-- Records provided --
--- START ---
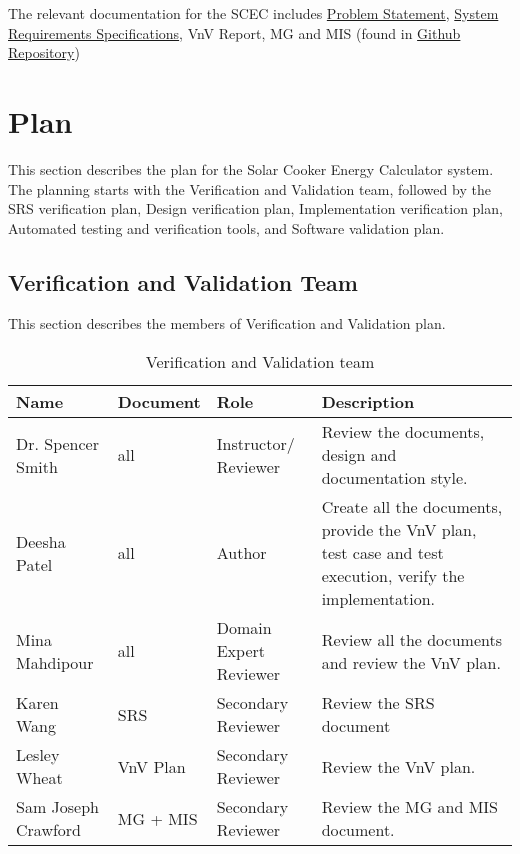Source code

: \documentclass[12pt, titlepage]{article}
\begin{document}
The relevant documentation for the SCEC includes \href{https://github.com/DeeshaPatel/CAS-741-Solar-Cooker/blob/7c53c8d9a19ca2f94dfba6ba9208eae0bf03b8cc/docs/ProblemStatementAndGoals/ProblemStatement.pdf}{Problem Statement}, \href{https://github.com/DeeshaPatel/CAS-741-Solar-Cooker/blob/7c53c8d9a19ca2f94dfba6ba9208eae0bf03b8cc/docs/SRS/SRS.pdf}{System Requirements Specifications}, VnV Report, MG and MIS (found in \href{https://github.com/DeeshaPatel/CAS-741-Solar-Cooker/tree/main/docs}{Github Repository})  


\section{Plan}
\label{plan}

This section describes the plan for the Solar Cooker Energy Calculator system. The planning starts with the Verification and Validation team, followed by the SRS verification plan, Design verification plan, Implementation verification plan, Automated testing and verification tools, and Software validation plan.  

\subsection{Verification and Validation Team}

This section describes the members of Verification and Validation plan. 

\begin{center}
\begin{table}[h!]
\begin{tabular}{ |l|l|p{2cm}|p{5cm}| } 
\hline
\rowcolor[gray]{0.9}
\textbf{Name} & \textbf{Document} & \textbf{Role} & \textbf{Description} \\
\hline
 Dr. Spencer Smith & all & Instructor/ Reviewer & Review the documents, design and documentation style. \\ 
 \hline
 Deesha Patel & all & Author & Create all the documents, provide the VnV plan, test case and test execution, verify the implementation. \\  
 \hline
 Mina Mahdipour & all & Domain Expert Reviewer & Review all the documents and review the VnV plan. \\  
 \hline
 Karen Wang & SRS & Secondary Reviewer & Review the SRS document \\
 \hline
Lesley  Wheat & VnV Plan & Secondary Reviewer & Review the VnV plan. \\ 
\hline 
Sam Joseph Crawford & MG + MIS & Secondary Reviewer & Review the MG and MIS document. \\

\hline
\end{tabular}
\caption{Verification and Validation team} 
\end{table}
\end{center}
\end{document}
--- END ---
All of the lines above must be repeated without alteration, though the pictures are to be excluded.

-- Answer section --
Source code

: \documentclass[12pt, titlepage]{article}
\begin{document}
The relevant documentation for the SCEC includes \href{https://github.com/DeeshaPatel/CAS-741-Solar-Cooker/blob/7c53c8d9a19ca2f94dfba6ba9208eae0bf03b8cc/docs/ProblemStatementAndGoals/ProblemStatement.pdf}{Problem Statement}, \href{https://github.com/DeeshaPatel/CAS-741-Solar-Cooker/blob/7c53c8d9a19ca2f94dfba6ba9208eae0bf03b8cc/docs/SRS/SRS.pdf}{System Requirements Specifications}, VnV Report, MG and MIS (found in \href{https://github.com/DeeshaPatel/CAS-741-Solar-Cooker/tree/main/docs}{Github Repository})  


\section{Plan}
\label{plan}

This section describes the plan for the Solar Cooker Energy Calculator system. The planning starts with the Verification and Validation team, followed by the SRS verification plan, Design verification plan, Implementation verification plan, Automated testing and verification tools, and Software validation plan.  

\subsection{Verification and Validation Team}

This section describes the members of Verification and Validation plan. 

\begin{center}
\begin{table}[h!]
\begin{tabular}{ |l|l|p{2cm}|p{5cm}| } 
\hline
\rowcolor[gray]{0.9}
\textbf{Name} & \textbf{Document} & \textbf{Role} & \textbf{Description} \\
\hline
 Dr. Spencer Smith & all & Instructor/ Reviewer & Review the documents, design and documentation style. \\ 
 \hline
 Deesha Patel & all & Author & Create all the documents, provide the VnV plan, test case and test execution, verify the implementation. \\  
 \hline
 Mina Mahdipour & all & Domain Expert Reviewer & Review all the documents and review the VnV plan. \\  
 \hline
 Karen Wang & SRS & Secondary Reviewer & Review the SRS document \\
 \hline
Lesley  Wheat & VnV Plan & Secondary Reviewer & Review the VnV plan. \\ 
\hline 
Sam Joseph Crawford & MG + MIS & Secondary Reviewer & Review the MG and MIS document. \\

\hline
\end{tabular}
\caption{Verification and Validation team} 
\end{table}
\end{center}
\end{document}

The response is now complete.